Macy's Chief Financial Officer (CFO) and Chief Operating Officer (COO), Adrian Mitchell, shed light on the financial state of the consumer. Specifically, Mitchell highlighted a decrease in credit-card revenue during the quarter.
While it was expected that delinquencies would increase as the credit environment normalized, Mitchell noted that the rate of growth was unexpectedly rapid. This sudden rise negatively impacted the company's second-quarter results and led to an unfavorable bad debt outlook for their portfolio.
When asked for further details by Gordon Haskett analyst Greg Sommer, Mitchell explained that the delinquency increase primarily occurred in June and July. He also mentioned that Macy's is collaborating with their credit-card partner, Citigroup, to strategically reduce exposure by targeting higher-risk segments. In simpler terms, they are lowering available credit limits for individuals who are more likely to struggle with bill payments.

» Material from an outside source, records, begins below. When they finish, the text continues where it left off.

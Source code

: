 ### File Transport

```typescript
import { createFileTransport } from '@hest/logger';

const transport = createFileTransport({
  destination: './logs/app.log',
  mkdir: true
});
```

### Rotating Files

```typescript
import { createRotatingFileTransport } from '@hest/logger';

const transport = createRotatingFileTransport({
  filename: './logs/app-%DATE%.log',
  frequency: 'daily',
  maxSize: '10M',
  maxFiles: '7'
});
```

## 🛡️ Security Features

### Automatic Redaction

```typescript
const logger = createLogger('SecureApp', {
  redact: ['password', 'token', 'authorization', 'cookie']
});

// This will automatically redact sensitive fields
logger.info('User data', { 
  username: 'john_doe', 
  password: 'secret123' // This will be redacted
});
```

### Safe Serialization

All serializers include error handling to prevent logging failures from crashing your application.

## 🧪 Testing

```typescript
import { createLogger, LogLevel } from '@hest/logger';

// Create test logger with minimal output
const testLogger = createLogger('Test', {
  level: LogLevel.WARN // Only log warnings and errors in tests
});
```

Mitchell predicted more troubling news on the horizon, particularly regarding the debt service ratio. This metric serves as an indicator of consumers' ability to pay off debts using their disposable income and personal earnings. It encompasses credit card balances, student loans, auto loans, and mortgages. Mitchell believes that customers are facing increasing pressure due to these financial responsibilities and expects these challenges to persist throughout the second half of this year and into the next.
It is worth noting that consumer spending has not yet been significantly impacted. Retail sales witnessed a notable increase of 0.7% last month. Moreover, the Bureau of Economic Analysis has access to more recent weekly data based on card transactions, which continues to reflect growth in spending.